━━ Material provided

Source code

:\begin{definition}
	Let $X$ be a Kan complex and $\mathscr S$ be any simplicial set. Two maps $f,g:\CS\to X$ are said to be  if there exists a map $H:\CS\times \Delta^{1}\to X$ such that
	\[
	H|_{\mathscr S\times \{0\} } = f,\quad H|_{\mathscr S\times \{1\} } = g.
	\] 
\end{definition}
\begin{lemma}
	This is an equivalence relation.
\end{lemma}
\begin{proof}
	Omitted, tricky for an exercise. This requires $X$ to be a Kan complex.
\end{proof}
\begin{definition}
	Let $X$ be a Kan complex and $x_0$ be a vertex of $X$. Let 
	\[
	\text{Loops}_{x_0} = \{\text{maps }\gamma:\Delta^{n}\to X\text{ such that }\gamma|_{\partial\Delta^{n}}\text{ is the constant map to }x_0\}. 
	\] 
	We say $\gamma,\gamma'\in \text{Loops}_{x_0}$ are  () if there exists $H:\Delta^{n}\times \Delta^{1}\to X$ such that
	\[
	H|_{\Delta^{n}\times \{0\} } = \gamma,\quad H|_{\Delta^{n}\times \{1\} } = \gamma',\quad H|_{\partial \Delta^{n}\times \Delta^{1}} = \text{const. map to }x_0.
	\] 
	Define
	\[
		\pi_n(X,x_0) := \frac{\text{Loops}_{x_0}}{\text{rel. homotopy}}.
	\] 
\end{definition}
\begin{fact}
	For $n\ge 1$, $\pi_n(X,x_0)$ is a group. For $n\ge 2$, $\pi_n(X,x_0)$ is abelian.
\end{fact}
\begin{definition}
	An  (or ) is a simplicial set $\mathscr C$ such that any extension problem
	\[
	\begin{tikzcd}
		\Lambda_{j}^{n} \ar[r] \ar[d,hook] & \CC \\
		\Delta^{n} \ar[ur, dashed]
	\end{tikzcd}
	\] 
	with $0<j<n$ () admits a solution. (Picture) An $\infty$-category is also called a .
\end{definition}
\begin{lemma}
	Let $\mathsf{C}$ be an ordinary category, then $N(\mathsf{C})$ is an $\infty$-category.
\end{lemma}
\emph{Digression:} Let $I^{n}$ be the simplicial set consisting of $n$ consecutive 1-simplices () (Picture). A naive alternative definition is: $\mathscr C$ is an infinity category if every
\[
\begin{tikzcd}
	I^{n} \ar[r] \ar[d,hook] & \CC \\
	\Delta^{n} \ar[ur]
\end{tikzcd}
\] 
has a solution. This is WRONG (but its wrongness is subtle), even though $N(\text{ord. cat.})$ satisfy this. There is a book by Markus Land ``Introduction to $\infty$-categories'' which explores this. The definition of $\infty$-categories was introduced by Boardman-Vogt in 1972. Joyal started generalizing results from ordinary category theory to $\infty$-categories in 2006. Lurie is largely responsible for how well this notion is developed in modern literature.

━━━━
━━ Material provided

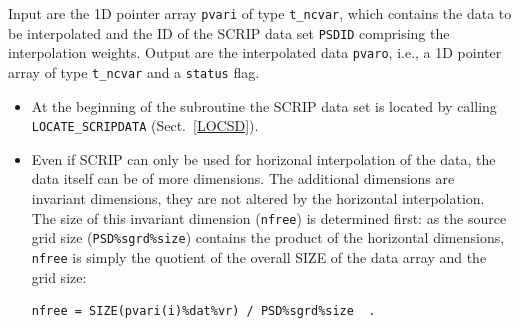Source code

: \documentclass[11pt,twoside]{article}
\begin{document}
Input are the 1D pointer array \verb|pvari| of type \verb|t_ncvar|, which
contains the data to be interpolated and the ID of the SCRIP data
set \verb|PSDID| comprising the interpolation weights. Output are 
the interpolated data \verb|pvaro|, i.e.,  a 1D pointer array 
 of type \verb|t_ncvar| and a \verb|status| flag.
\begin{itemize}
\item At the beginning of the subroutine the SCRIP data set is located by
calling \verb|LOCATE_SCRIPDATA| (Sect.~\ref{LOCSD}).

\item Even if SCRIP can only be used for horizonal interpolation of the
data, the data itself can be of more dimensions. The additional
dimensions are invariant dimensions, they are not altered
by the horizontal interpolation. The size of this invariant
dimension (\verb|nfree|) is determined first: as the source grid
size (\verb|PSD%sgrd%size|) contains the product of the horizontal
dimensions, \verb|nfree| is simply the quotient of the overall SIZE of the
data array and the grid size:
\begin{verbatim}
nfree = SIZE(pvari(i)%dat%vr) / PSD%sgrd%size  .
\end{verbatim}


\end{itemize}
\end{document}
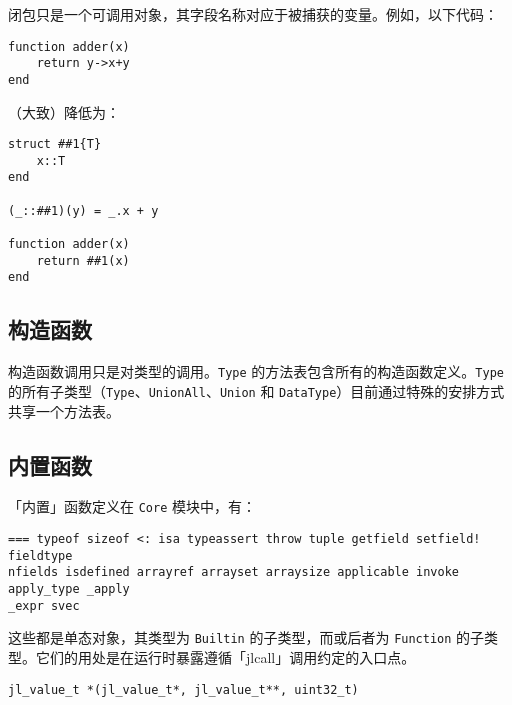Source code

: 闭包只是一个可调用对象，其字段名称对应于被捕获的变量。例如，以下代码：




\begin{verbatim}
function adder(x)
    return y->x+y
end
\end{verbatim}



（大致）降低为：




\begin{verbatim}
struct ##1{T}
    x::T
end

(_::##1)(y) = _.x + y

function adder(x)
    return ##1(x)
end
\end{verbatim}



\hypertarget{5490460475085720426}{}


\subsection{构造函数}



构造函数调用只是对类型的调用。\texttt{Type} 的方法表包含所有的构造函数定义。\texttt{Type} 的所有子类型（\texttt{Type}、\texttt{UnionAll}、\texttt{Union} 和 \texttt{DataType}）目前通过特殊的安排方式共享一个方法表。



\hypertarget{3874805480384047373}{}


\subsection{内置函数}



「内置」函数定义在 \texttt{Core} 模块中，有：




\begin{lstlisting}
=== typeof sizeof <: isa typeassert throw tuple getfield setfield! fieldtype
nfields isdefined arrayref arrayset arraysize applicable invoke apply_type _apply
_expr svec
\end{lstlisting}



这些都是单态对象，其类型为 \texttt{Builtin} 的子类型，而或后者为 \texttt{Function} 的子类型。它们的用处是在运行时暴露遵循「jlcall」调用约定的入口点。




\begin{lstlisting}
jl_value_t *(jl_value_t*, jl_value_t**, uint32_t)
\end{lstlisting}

━━━━
━━ Material provided

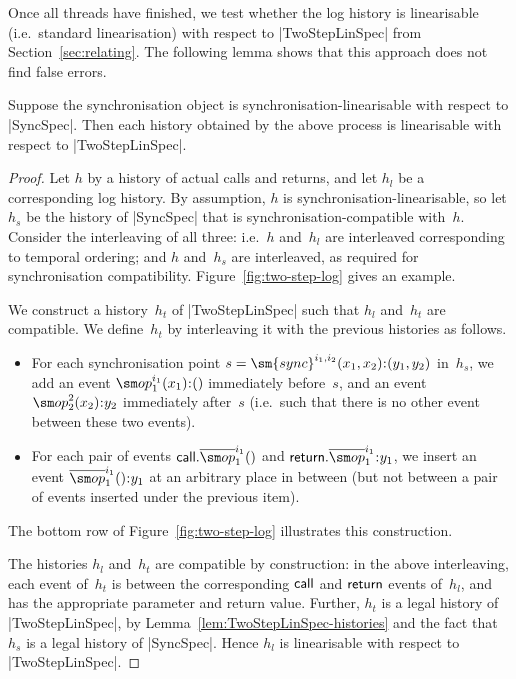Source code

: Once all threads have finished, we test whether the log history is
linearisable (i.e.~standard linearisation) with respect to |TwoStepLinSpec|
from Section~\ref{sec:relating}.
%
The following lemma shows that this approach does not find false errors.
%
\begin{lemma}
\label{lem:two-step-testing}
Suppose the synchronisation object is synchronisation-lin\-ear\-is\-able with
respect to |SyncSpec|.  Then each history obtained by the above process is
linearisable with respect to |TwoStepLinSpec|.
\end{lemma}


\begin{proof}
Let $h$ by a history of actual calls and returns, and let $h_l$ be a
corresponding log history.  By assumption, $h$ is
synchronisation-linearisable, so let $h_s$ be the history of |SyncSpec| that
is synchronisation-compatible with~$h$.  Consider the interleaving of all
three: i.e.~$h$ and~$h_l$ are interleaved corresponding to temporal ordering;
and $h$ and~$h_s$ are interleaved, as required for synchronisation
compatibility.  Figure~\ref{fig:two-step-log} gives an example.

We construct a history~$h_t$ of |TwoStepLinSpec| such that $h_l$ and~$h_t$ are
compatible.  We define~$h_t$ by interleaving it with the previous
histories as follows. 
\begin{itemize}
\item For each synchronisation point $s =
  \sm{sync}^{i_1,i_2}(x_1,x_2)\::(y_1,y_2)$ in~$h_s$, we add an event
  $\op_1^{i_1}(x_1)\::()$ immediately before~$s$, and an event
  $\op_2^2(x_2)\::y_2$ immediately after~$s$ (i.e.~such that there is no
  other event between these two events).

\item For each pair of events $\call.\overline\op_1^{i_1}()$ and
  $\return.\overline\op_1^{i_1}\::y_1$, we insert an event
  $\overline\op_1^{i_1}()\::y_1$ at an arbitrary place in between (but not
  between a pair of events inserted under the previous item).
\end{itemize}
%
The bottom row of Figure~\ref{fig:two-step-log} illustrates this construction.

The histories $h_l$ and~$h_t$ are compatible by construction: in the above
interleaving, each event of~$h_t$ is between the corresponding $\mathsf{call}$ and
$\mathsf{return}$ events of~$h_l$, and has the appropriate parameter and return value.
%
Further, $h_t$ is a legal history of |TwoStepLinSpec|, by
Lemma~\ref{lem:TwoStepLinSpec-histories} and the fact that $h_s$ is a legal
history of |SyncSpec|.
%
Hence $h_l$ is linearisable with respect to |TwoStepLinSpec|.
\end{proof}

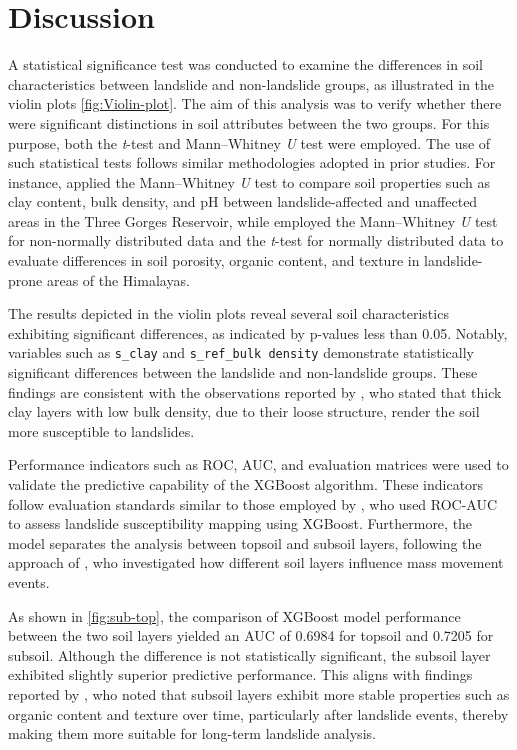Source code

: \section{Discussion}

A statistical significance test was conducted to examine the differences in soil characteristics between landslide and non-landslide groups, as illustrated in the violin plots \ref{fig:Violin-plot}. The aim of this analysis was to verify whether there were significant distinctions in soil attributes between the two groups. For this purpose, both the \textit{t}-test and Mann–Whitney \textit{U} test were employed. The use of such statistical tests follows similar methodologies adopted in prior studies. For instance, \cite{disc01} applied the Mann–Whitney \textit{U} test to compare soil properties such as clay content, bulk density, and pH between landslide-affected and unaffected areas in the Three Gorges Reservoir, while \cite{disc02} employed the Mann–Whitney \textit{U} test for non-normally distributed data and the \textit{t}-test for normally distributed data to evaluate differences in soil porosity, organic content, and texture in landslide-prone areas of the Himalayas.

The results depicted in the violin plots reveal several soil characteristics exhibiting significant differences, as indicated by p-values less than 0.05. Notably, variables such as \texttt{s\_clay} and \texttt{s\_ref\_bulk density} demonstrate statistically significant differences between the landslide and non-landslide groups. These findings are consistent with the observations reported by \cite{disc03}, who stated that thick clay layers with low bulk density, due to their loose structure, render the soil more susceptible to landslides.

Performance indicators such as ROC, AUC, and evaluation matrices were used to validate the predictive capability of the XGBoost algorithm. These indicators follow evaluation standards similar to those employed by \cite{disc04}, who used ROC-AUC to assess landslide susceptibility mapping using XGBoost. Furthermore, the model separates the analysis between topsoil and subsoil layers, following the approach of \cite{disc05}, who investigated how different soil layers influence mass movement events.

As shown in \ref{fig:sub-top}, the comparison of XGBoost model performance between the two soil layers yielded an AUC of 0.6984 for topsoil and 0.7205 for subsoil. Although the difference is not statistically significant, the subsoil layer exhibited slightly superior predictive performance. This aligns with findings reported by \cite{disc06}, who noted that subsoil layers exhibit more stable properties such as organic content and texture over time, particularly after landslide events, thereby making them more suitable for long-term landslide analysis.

━━━━

Work instruction: Report every line in the data that holds "above", copying each one.

Problem solution:
respect to |SyncSpec|.  Then each history obtained by the above process is
The histories $h_l$ and~$h_t$ are compatible by construction: in the above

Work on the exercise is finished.